• Exercise:
Where a line of the listing below includes the word "about", reproduce that line.
[Source material — start]
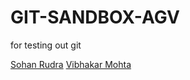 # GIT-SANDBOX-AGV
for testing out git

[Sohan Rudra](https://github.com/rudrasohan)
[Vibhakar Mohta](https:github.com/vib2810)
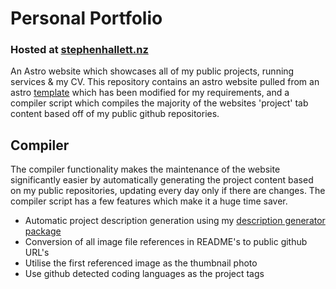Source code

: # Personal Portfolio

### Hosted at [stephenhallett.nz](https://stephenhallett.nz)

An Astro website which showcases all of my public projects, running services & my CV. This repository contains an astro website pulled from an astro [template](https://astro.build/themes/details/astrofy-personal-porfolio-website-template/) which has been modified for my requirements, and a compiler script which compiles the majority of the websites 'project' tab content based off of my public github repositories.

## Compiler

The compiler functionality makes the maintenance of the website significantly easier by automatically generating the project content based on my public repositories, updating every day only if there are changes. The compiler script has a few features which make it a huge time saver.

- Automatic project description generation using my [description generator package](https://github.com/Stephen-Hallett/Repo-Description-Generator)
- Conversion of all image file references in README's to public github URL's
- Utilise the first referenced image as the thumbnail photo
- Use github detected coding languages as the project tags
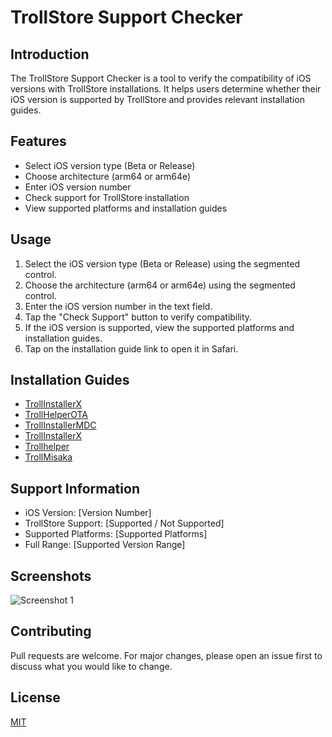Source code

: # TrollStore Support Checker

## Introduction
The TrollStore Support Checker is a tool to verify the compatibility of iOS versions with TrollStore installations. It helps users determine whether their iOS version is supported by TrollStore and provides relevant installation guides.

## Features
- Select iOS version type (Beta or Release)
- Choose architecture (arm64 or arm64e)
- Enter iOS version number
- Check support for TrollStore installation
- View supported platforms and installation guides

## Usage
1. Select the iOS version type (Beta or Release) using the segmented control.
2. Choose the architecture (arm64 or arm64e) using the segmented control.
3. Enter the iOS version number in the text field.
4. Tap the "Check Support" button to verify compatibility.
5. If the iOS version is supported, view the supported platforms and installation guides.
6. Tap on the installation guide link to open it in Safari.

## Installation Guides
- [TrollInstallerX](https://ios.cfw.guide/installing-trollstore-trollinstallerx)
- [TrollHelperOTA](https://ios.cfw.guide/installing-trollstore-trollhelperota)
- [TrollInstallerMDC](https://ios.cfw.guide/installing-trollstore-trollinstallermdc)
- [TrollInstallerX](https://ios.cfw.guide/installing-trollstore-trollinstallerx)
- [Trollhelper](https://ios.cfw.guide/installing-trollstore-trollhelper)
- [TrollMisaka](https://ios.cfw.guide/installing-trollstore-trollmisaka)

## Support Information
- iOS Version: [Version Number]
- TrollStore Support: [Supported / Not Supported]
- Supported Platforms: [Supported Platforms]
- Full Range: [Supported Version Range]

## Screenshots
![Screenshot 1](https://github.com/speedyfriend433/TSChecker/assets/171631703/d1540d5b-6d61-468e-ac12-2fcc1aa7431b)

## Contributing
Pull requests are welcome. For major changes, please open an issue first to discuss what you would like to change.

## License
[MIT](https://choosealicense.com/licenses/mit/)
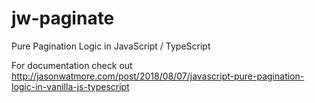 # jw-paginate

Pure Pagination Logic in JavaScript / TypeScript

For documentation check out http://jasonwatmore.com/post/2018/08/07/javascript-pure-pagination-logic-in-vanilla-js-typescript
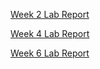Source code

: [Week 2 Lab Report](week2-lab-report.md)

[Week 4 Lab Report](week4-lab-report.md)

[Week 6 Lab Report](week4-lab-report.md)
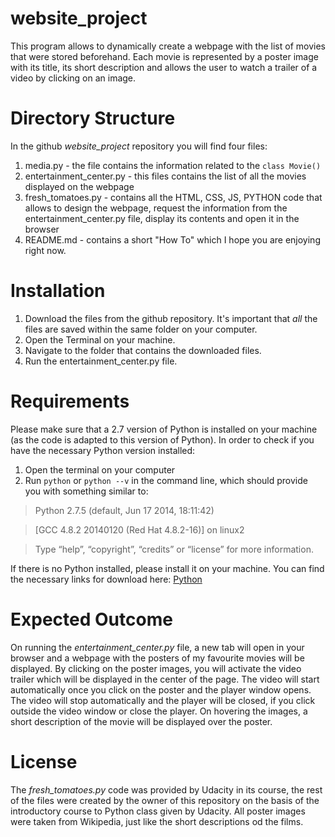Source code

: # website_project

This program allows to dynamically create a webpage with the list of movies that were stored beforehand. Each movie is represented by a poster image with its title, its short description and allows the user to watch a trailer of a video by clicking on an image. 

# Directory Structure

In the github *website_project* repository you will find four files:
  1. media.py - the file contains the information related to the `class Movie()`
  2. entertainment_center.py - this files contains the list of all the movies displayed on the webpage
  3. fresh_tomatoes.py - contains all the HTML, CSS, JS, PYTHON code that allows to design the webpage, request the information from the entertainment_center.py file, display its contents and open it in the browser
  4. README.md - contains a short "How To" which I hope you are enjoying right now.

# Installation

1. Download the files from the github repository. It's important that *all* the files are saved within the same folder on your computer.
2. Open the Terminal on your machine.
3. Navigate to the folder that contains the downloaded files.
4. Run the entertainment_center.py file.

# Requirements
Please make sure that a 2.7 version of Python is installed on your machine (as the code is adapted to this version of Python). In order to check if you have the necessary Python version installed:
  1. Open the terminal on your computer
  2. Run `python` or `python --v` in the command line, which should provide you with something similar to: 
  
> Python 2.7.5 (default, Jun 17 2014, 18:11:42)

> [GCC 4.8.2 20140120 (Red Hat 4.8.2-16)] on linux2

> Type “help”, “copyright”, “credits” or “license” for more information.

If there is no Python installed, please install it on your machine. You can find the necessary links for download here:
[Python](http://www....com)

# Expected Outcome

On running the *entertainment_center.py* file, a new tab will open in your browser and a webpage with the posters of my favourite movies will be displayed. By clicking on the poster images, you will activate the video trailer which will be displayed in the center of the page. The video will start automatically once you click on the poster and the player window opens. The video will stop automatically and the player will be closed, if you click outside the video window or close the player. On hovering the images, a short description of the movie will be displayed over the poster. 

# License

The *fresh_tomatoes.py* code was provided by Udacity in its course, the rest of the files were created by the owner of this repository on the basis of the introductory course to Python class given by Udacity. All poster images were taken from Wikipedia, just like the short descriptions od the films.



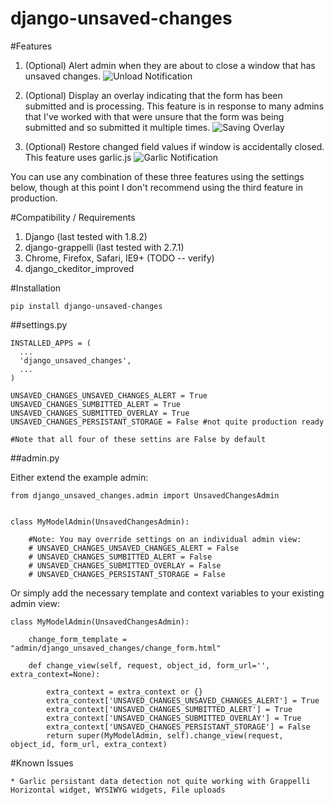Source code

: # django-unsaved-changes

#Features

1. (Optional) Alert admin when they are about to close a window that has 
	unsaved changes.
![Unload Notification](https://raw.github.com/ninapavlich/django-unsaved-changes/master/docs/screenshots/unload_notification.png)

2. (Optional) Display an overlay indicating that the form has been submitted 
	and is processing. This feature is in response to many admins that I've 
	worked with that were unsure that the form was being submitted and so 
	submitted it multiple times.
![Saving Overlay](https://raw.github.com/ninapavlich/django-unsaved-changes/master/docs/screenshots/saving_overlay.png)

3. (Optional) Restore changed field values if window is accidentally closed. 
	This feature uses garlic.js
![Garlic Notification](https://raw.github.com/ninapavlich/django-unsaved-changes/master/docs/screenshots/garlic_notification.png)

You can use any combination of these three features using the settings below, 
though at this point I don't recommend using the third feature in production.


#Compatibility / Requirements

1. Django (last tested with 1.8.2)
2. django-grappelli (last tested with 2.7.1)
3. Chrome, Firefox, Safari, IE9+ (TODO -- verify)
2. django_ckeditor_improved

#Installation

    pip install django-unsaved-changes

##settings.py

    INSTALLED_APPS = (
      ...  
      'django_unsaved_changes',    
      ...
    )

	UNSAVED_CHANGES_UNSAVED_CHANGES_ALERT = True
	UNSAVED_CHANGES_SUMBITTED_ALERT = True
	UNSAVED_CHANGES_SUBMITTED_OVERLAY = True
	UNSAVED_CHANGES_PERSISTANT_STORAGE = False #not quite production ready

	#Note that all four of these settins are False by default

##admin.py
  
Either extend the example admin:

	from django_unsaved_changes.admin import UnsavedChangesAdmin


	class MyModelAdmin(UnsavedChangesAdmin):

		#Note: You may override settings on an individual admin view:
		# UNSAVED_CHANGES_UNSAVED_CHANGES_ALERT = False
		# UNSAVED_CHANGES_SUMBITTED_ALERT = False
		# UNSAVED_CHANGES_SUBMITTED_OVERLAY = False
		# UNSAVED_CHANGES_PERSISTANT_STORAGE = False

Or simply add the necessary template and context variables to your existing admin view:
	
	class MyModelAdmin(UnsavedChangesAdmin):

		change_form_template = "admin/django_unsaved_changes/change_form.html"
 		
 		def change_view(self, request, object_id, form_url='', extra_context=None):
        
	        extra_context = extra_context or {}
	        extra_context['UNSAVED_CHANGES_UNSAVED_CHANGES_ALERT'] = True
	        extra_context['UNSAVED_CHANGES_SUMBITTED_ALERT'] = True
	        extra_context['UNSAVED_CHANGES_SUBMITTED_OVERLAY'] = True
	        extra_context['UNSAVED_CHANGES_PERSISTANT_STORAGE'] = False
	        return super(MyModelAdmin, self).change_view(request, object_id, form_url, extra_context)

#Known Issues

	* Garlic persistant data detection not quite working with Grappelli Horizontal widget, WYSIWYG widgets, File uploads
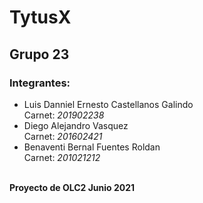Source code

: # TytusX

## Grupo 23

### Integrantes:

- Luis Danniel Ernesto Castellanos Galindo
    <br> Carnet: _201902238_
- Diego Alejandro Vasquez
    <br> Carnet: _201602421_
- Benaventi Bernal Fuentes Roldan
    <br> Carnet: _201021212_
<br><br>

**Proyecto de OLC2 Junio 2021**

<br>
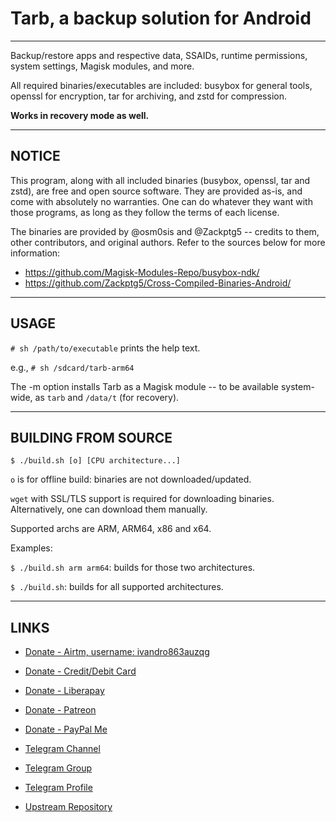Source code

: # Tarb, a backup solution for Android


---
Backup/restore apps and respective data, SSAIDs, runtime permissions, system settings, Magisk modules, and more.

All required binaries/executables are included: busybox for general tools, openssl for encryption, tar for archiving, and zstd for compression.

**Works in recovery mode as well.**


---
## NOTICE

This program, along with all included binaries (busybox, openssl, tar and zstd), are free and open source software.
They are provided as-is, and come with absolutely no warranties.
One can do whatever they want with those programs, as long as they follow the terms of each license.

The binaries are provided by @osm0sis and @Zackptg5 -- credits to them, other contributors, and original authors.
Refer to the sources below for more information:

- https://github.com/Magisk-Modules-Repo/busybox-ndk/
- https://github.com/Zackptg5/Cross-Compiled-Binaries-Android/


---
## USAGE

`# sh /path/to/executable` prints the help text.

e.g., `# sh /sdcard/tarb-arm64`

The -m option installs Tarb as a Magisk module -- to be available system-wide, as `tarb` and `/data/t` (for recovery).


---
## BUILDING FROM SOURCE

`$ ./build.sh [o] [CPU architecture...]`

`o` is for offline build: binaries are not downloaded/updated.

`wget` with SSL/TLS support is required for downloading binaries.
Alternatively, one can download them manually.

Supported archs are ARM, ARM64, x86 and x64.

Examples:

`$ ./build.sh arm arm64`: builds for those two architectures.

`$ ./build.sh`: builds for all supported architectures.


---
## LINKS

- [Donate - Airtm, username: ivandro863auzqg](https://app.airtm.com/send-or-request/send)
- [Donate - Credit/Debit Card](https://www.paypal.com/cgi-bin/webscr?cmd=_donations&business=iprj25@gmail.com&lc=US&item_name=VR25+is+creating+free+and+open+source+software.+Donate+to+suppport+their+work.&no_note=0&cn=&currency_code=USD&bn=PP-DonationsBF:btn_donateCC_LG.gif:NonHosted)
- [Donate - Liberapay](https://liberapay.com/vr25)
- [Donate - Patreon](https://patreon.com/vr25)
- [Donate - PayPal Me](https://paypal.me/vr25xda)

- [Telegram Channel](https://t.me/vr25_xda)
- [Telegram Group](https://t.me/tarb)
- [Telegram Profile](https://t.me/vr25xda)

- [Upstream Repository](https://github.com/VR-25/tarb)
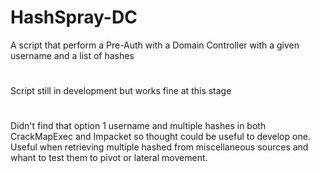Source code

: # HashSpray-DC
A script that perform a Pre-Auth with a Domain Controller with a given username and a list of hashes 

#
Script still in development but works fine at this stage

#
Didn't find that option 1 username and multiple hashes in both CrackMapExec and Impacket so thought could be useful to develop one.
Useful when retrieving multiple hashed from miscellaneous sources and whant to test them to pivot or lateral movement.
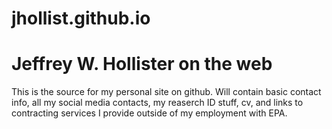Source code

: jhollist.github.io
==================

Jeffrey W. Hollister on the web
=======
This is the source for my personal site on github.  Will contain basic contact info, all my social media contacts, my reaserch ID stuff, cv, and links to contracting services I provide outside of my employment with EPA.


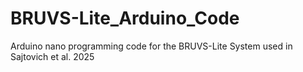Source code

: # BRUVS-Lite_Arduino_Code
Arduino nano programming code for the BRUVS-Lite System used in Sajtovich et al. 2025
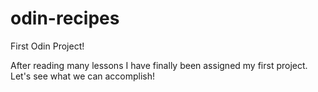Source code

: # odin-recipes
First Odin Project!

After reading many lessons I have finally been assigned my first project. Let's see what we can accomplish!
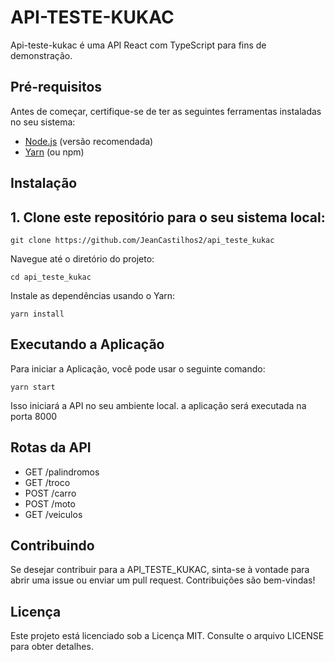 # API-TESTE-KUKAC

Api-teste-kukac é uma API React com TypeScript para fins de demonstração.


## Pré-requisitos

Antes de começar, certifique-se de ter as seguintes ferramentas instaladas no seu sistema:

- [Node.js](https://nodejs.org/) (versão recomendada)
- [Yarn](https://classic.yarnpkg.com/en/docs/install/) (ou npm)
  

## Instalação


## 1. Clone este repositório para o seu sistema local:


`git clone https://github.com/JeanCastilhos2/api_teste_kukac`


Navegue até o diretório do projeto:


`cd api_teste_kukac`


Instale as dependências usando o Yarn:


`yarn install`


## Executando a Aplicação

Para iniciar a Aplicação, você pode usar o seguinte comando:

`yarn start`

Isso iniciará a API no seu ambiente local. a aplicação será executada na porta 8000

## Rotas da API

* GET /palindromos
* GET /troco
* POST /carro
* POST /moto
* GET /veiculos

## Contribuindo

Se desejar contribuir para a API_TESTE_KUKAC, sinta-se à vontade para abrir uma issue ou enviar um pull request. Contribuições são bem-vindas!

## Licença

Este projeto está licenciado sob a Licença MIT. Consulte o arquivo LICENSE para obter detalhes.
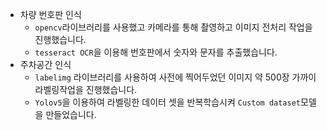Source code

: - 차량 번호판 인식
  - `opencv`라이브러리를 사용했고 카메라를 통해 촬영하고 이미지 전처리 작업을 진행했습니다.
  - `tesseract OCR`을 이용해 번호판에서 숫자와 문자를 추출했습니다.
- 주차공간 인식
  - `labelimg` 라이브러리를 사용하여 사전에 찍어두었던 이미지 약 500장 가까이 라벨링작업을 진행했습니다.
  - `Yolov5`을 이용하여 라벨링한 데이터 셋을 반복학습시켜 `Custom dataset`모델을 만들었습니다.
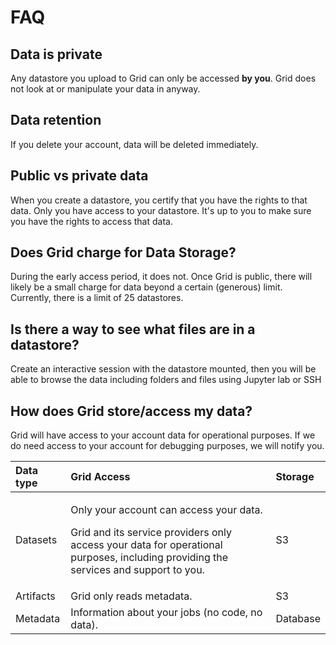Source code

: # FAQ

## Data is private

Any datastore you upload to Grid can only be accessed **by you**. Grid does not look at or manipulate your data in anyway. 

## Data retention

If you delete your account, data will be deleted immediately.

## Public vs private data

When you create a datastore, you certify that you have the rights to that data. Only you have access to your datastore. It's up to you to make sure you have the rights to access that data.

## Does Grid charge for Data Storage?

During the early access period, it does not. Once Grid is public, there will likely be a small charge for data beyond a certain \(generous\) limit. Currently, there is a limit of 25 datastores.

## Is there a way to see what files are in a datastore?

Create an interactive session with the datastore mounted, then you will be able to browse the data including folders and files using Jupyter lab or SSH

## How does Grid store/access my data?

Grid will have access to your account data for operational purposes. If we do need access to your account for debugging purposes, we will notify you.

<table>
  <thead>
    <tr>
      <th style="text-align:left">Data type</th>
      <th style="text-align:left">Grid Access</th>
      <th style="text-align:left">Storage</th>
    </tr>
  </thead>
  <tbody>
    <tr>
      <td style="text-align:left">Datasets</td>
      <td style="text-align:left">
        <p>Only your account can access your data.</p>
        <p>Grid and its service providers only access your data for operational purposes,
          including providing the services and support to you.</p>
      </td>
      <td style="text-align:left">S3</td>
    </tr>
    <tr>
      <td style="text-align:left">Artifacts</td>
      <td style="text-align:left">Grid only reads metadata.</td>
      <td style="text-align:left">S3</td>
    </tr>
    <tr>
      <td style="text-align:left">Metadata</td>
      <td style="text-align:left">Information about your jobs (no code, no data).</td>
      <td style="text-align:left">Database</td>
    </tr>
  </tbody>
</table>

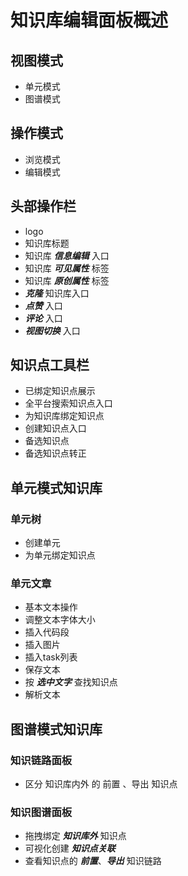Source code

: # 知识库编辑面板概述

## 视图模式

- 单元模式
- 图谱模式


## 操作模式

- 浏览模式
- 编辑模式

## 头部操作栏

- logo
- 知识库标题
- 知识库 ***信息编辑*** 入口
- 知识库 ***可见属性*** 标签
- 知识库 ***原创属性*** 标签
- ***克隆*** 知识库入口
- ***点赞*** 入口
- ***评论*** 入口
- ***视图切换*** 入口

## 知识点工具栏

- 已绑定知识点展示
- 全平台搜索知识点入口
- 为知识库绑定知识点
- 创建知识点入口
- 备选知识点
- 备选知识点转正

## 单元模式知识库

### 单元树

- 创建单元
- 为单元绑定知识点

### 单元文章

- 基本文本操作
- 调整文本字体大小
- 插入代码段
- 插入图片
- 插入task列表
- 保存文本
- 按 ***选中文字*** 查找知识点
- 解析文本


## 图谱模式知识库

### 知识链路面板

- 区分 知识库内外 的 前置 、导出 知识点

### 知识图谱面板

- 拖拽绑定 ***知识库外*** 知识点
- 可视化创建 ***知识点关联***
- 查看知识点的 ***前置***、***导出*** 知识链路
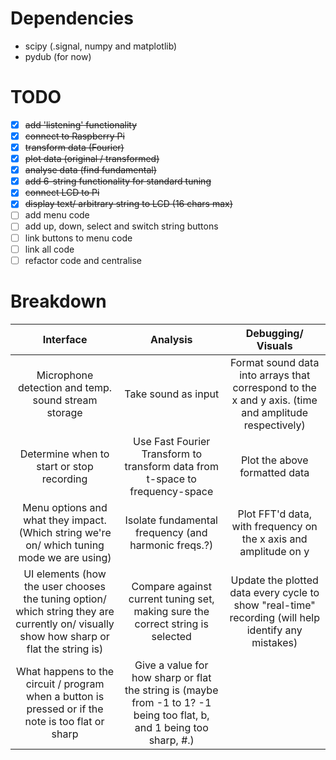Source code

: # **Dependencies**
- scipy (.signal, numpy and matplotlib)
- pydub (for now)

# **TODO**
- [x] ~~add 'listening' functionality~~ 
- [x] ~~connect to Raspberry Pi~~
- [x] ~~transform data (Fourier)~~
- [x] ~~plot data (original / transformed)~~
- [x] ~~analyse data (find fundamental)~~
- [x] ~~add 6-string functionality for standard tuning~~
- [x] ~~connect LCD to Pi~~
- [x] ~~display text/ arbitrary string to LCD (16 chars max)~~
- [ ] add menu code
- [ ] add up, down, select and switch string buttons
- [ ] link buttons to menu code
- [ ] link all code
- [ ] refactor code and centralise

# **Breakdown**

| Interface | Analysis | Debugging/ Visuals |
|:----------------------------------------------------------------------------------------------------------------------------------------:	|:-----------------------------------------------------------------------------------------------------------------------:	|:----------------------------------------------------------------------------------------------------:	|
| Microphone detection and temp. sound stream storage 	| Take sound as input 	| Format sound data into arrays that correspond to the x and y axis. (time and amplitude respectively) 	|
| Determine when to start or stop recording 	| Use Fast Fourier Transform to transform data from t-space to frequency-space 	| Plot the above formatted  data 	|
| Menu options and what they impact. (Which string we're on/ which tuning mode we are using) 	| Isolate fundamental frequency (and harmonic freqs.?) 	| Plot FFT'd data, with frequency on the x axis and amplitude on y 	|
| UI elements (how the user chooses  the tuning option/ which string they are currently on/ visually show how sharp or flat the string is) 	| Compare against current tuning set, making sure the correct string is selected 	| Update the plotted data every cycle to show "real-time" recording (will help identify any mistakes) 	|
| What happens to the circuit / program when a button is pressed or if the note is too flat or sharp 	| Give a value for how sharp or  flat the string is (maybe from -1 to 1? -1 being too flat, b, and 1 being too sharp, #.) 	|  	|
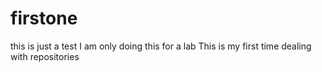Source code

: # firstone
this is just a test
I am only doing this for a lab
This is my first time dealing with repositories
[Source material — finish]
• Response below:
1. (Optional) Alert admin when they are about to close a window that has 
      <td style="text-align:left">Information about your jobs (no code, no data).</td>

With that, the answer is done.